___ GIVEN INFORMATION

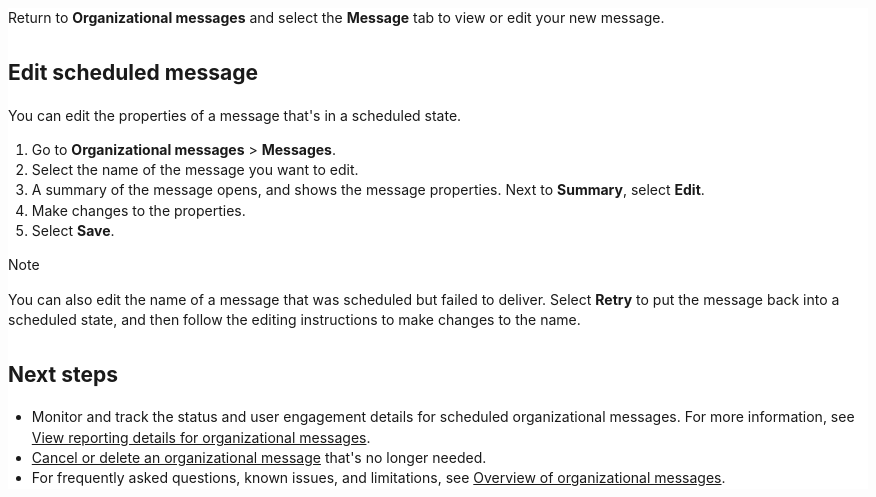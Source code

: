 Return to **Organizational messages** and select the **Message** tab to view or edit your new message. 

## Edit scheduled message  
You can edit the properties of a message that's in a scheduled state. 

1. Go to **Organizational messages** > **Messages**. 
2. Select the name of the message you want to edit.  
2. A summary of the message opens, and shows the message properties. Next to **Summary**, select **Edit**.  
3. Make changes to the properties. 
4. Select **Save**.  

>[!NOTE]
> You can also edit the name of a message that was scheduled but failed to deliver. Select **Retry** to put the message back into a scheduled state, and then follow the editing instructions to make changes to the name.  

## Next steps  
* Monitor and track the status and user engagement details for scheduled organizational messages. For more information, see [View reporting details for organizational messages](organizational-messages-reporting.md).  
* [Cancel or delete an organizational message](organizational-messages-cancel.md) that's no longer needed. 
* For frequently asked questions, known issues, and limitations, see [Overview of organizational messages](organizational-messages-overview.md).  
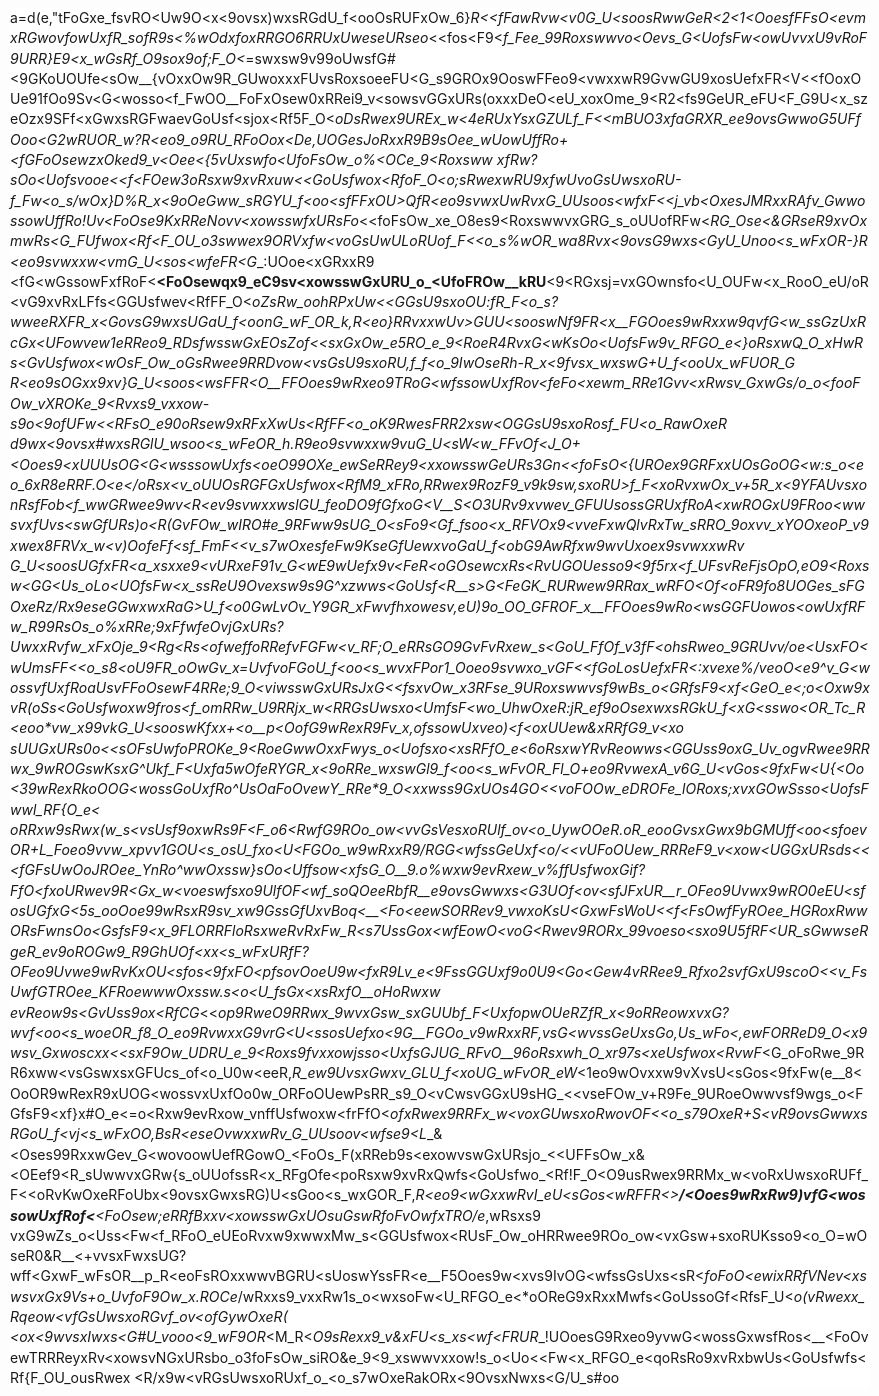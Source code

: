 a=d(e,"tFoGxe_fsvRO<Uw9O<x<9ovsx)wxsRGdU_f<ooOsRUFxOw_6}_R<<_fFawRvw<v0G_U<soosRwwGeR<2_<1<OoesfFFsO<evmxRGwovfowUxfR_sofR9s<%wOdxfoxRRGO6RRUxUweseURseo_<<fos<F9<_f_Fee_99Roxswwvo<Oevs_G<UofsFw<owUvvxU9vRoF9URR}E9<x_wGsRf_O9sox9of;F_O<_=swxsw9v99oUwsfG#<9GKoUOUfe<sOw__{vOxxOw9R_GUwoxxxFUvsRoxsoeeFU<G_s9GROx9OoswFFeo9<vwxxwR9GvwGU9xosUefxFR<V<<fOoxOUe91fOo9Sv<G<wosso<f_FwOO__FoFxOsew0xRRei9_v<sowsvGGxURs(oxxxDeO<eU_xoxOme_9<R2<fs9GeUR_eFU<F_G9U<x_szeOzx9SFf<xGwxsRGFwaevGoUsf<sjox<Rf5F_O<_oDsRwex9UREx_w<4eRUxYsxGZULf_F<<mBUO3xfaGRXR_ee9ovsGwwoG5UFfOoo<__G2wRUOR_w?_R<eo9_o9<UsUGFRReeo>RU_RFoOox<De,UOGesJoRxxR9B9sOee_wUowUffRo+<_fGFoOsewzxOked9_v<Oee<{5vUxswfo_<UfoFsOw_o%<OCe_9<Roxsww xfRw?sOo<Uofsvooe<<f<FOew3oRsxw9xvRxuw_<<GoUsfwox<RfoF_O<_o;sRwexwRU9xfwUvoGsUwsxoRU-f_Fw<o_s/wOx_}D%R_x<9oOeGww_sRGYU_f<oo<sfFFxOU_>QfR<eo9svwxUwRvxG_UUsoos<wfxF<<j_vb<OxesJMRxxRAfv_GwwossowUffRo!Uv_<FoOse9KxRReNovv<xowsswfxURsFo_<<foFsOw_xe_O8es9<RoxswwvxGRG_s_oUUofRFw<__RG_Ose<&GRseR9xvOxmwRs<G_FUfwox<Rf<F_OU_o3swwex9ORVxfw<voGsUwULoRUof_F<<o_s%wOR_wa8Rvx<9ovsG9wxs<GyU_Unoo<s_wFxOR_-}_R<eo9svwxxw<vmG_U<sos_<wfeFR<G__:UOoe<xGRxxR9 <fG<wGssowFxfRoF<__<FoOsewqx9_eC9sv<xowsswGxURU_o_<UfoFROw__kRU__<9<RGxsj=vxGOwnsfo<U_OUFw<x_RooO_eU/oR<vG9xvRxLFfs<GGUsfwev<RfFF_O<_oZsRw_oohRPxUw<<GGsU9sxoOU:fR_F<o_s?wweeRXFR_x<GovsG9wxsUGaU_f<oonG_wF_OR_k,_R<eo}RRvxxwUv>GUU<sooswNf9FR<x__FGOoes9wRxxw9qvfG<w_ssGzUxRcGx<__UFowvew1eRReo9_RDsfwsswGxEOsZof<<sxGxOw_e5RO_e_9<RoeR4RvxG<wKsOo<UofsFw9v_RFGO_e<}oRsxwQ_O_xHwRs<GvUsfwox<wOsF_Ow_oGsRwee9RRDvow<vsGsU9sxoRU,f_f_<o_9IwOseRh-R_x<9fvsx_wxswG+U_f<ooUx_wFUOR_G _R<eo9sOGxx9xv}G_U<soos<wsFFR<O__FFOoes9wRxeo9TRoG<wfssowUxfRov<_feFo<xewm_RRe1Gvv<xRwsv_GxwGs/o_o<fooFOw_vXROKe_9<Rvxs9_vxxow-s9o<9ofUFw<<_RFsO_e90oRsew9xRFxXwUs<GRUsfwG><RfFF_<o_oK9RwesFRR2xsw<OGGsU9sxoRosf_FU<o_RawOxeR d9wx<9ovsx#wxsRGlU_wsoo<s_wFeOR_h._R9eo9svwxxw9vuG_U<sW<w_FFvOf<J_O+<Ooes9<xUUUsOG<G<wsssowUxfs<oeO99OXe_ewSeRRey9_<xxowsswGeURs3Gn<<foFsO<{UROex9GRFxxUOsGoOG<w:s_o<eo_6xR8eRRF.O<e</oRsx<v_oUUOsRGFGxUsfwox<RfM9_xFRo,RRwex9RozF9_v9k9sw,sxoRU>f_F<xoRvxwOx_v+5R_x<9YFAUvsxonRsfFob<f_wwGRwee9wv<R<ev9svwxxwslGU_feoDO9fGfxoG<V__S<O3URv9xvwev_GFUUsossGRUxfRoA<xwROGxU9FRoo<wwsvxfUvs<swGfURs)o_<R(GvFOw_wIRO#e_9RFww9sUG_O<sFo9<Gf_fsoo<x_RFVOx9<vveFxwQlvRxTw_sRRO_9oxvv_xYOOxeoP_v9xwex8FRVx_w<v)OofeFf<sf_FmF<<v_s7wOxesfeFw9KseGfUewxvoGaU_f<obG9AwRfxw9wvUxoex9svwxxwRv G_U<soosUGfxFR<a_xsxxe9<vURxeF91v_G<wE9wUefx9v<FeR_<oGOsewcxRs<RvUGOUesso9<9f5rx<f_UFsvReFjsOpO,eO9<Roxsw<GG<Us_oLo<UOfsFw<x_ssReU9Ovexsw9s9G^xzwws<GoUsf<R__s>G<FeGK_RURwew9RRax_wRFO<Of<oFR9fo8UOGes_sFGOxeRz/Rx9eseGGwxwxRaG>U_f<o0GwLvOv_Y9GR_xFwvfhxowesv,eU)_9o_OO_GFROF_x__FFOoes9wRo<wsGGFUowos<owUxfRFw_R99RsOs_o%xRRe;9xFfwfeOvjGxURs?__UwxxRvfw_xFxOje_9<Rg<Rs<ofweffoRRefvFGFw<v_RF;O_eRRsGO9GvFvRxew_s<GoU_FfOf_v3fF_<__ohsRweo_9GRUvv/oe<UsxFO<wUmsFF<<o_s8<oU9FR_oOwGv_x=UvfvoFGoU_f<oo<s_wvxFPor1_Ooeo9svwxo_vGF<<fGoLosUefxFR<:_xvexe%/veoO<e9^v_G<wossvfUxfRoaUsvFFoOsewF4RRe;9_O<viwsswGxURsJxG<<fsxvOw_x3RFse_9URoxswwvsf9wBs_o<GRfsF9<xf<GeO_e<;o<Oxw9xvR_(oSs<GoUsfwoxw9fros<f_omRRw_U9RRjx_w<RRGsUwsxo<UmfsF<wo_UhwOxeR:jR_ef9oOsexwxsRGkU_f<xG<sswo<OR_Tc_R<eoo*vw_x99vkG_U<sooswKfxx+<o__p<OofG9wRexR9Fv_x,ofssowUxveo)<f_<oxUUew&xRRfG9_v<xo sUUGxURs0o_<<sOFsUwfoPROKe_9<RoeGwwOxxFwys_o<Uofsxo<xsRFfO_e<6oRsxwYRvReowws<GGUss9ox<Rf>G_Uv_ogvRwee9RRwx_9wROGswKsxG^Ukf_F<Uxfa5wOfeRYGR_x<9oRRe_wxswGl9_f<oo<s_wFvOR_Fl_O+eo9RvwexA_v6G_U<vGos<9fxFw<U__{<Oo<39wRexRkoOOG<wossGoUxfRo^UsOaFoOvewY_RRe*9_O<xxwss9GxUOs4GO<<voFOOw_eDROFe_lORoxs;xvxGOwSsso<UofsFwwl_RF{O_e< oRRxw9sRwx(w_s<vsUsf9oxwRs9F_<F_o6<RwfG9ROo_ow<vvGsVesxoRUlf_ov<o_UywOOeR.oR_eooGvsxGwx9bGMUff<oo<sfoevOR_+L_Foeo9vvw_xpvv1GOU<s_osU_fxo<U<__FGOo_w9wRxxR9/RGG<wfssGeUxf<o/<<vUFoOUew_RRReF9_v<xow<UGGxURsds<<<fGFsUwOoJROee_YnRo_^wwOxssw}sOo<Uffsow<xfsG_O__9.o%wxw9evRxew_v%ffUsfwoxGif?FfO<fxoURwev9R<Gx_w<voeswfsxo9UlfOF<wf_soQOeeRbfR__e9ovsGwwxs<G3UOf<ov<sfJFxUR__r_OFeo9Uvwx9wRO0eEU<sfosUGfxG_<5s_ooOoe99wRsxR9sv_xw9GssGfUxvBoq<__<Fo<eewSORRev9_vwxoKsU<GxwFsWoU<<f<FsOwfFyROee_HGRoxRwwORsFwnsOo<GsfsF9<x_9FLORRFloRsxweRvRxFw_R<s7UssGox<wfEowO<voG<Rwev9RORx_99voeso<sxo9U5fRF<UR_sGwwseRgeR_ev9oROGw9_R9GhUOf<xx<s_wFxURfF?_OFeo9Uvwe9wRvKxOU<sfos<9fxFO<pfsovOoeU9w<fxR9Lv_e<9FssGGUxf9o0U9_<Go<Gew4vRRee9_Rfxo2svfGxU9scoO<<v_FsUwfGTROee_KFRoewwwOxssw.s<o<U_fsGx<xsRxfO__oHoRwxw evReow9s<GvUss9ox<RfCG_<<_op9RweO9RRwx_9wvxGsw_sxGUUbf_F<UxfopwOUeRZfR_x<9oRReowxvxG?wvf<oo<s_woeOR_f8_O_eo9RvwxxG9vrG<U<ssosUefxo<9G__FGOo_v9wRxxRF,vsG<wvssGeUxsGo,Us_wFo<,ewFORReD9_O<x9wsv_Gxwoscxx<<sxF9Ow_UDRU_e_9<Roxs9fvxxowjsso<UxfsGJUG_RFvO__96oRsxwh_O_xr97s<xeUsfwox<RvwF_<G_oFoRwe_9RR6xww<vsGswxsxGFUcs_of<o_U0w<eeR,_R_ew9UvsxGwxv_GLU_f<xoUG_wFvOR_eW_<1eo9wOvxxw9vXvsU<sGos<9fxFw(e__8<OoOR9wRexR9xUOG<wossvxUxfOo0w_ORFoOUewPsRR_s9_O<vCwsvGGxU9sHG_<<vseFOw_v+R9Fe_9URoeOwwvsf9wgs_o<FGfsF9<xf}x#O_e<=o<Rxw9evRxow_vnffUsfwoxw<frFfO<_ofxRwex9RRFx_w<voxGUwsxoRwovOF<<o_s79OxeR+S<_vR9ovsGwwxsRGoU_f<vj<s_wFxOO_,BsR<eseOvwxxwRv_G_UUsoov<wfse9<L__&<Oses99RxxwGev_G<wovoowUefRGowO_<FoOs_F(xRReb9s<exowvswGxURsjo_<<UFFsOw_x&<OEef9<R_sUwwvxGRw{s_oUUofssR<x_RFgOfe<poRsxw9xvRxQwfs<GoUsfwo_<Rf!F_O<O9usRwex9RRMx_w<voRxUwsxoRUFf_F<<oRvKwOxeRFoUbx<9ovsxGwxsRG)U<sGoo<s_wxGOR_F,_R<eo9<wGxxwRvI_eU<sGos<wRFFR<>__/<Ooes9wRxRw9)vfG<wossowUxfRof<__<FoOsew;eRRfBxxv<xowsswGxUOsuGswRfoFvOwfxTRO/e_,wRsxs9 vxG9wZs_o<Uss<Fw<f_RFoO_eUEoRvxw9xwwxMw_s<GGUsfwox<RUsF_Ow_oHRRwee9ROo_ow<vxGsw+sxoRUKsso9<o_O=wOseR0&R__<+vvsxFwxsUG?wff<GxwF_wFsOR__p_R<eoFsROxxwwvBGRU<sUoswYssFR<e__F5Ooes9w<xvs9IvOG<wfssGsUxs<sR<_foFoO<ewixRRfVNev<xswsvxGx9Vs+o_UvfoF9Ow_x.ROCe_/wRxxs9_vxxRw1s_o<wxsoFw<U_RFGO_e<*oOReG9xRxxMwfs<GoUssoGf<RfsF_U<_o(vRwexx_Rqeow<vfGsUwsxoRGvf_ov<ofGywOxeR( <ox<9wvsxIwxs<G#U_vooo<9_wF9OR_<M_R<_O9sRexx9_v&xFU<s_xs<wf<FRUR__!UOoesG9Rxeo9yvwG<wossGxwsfRos<__<FoOvewTRRReyxRv<xowsvNGxURsbo_o3foFsOw_siRO&e_9<9_xswwvxxow!s_o<Uo<<Fw<x_RFGO_e<qoRsRo9xvRxbwUs<GoUsfwfs<Rf{F_OU_ousRwex <R/x9w<vRGsUwsxoRUxf_o_<o_s7wOxeRakORx<9OvsxNwxs<G/U_s#oo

______

> EXERCISE REQUIREMENTS:
Pick out each line in the material containing "state".

> REPLY:
You can edit the properties of a message that's in a scheduled state. 
> You can also edit the name of a message that was scheduled but failed to deliver. Select **Retry** to put the message back into a scheduled state, and then follow the editing instructions to make changes to the name.  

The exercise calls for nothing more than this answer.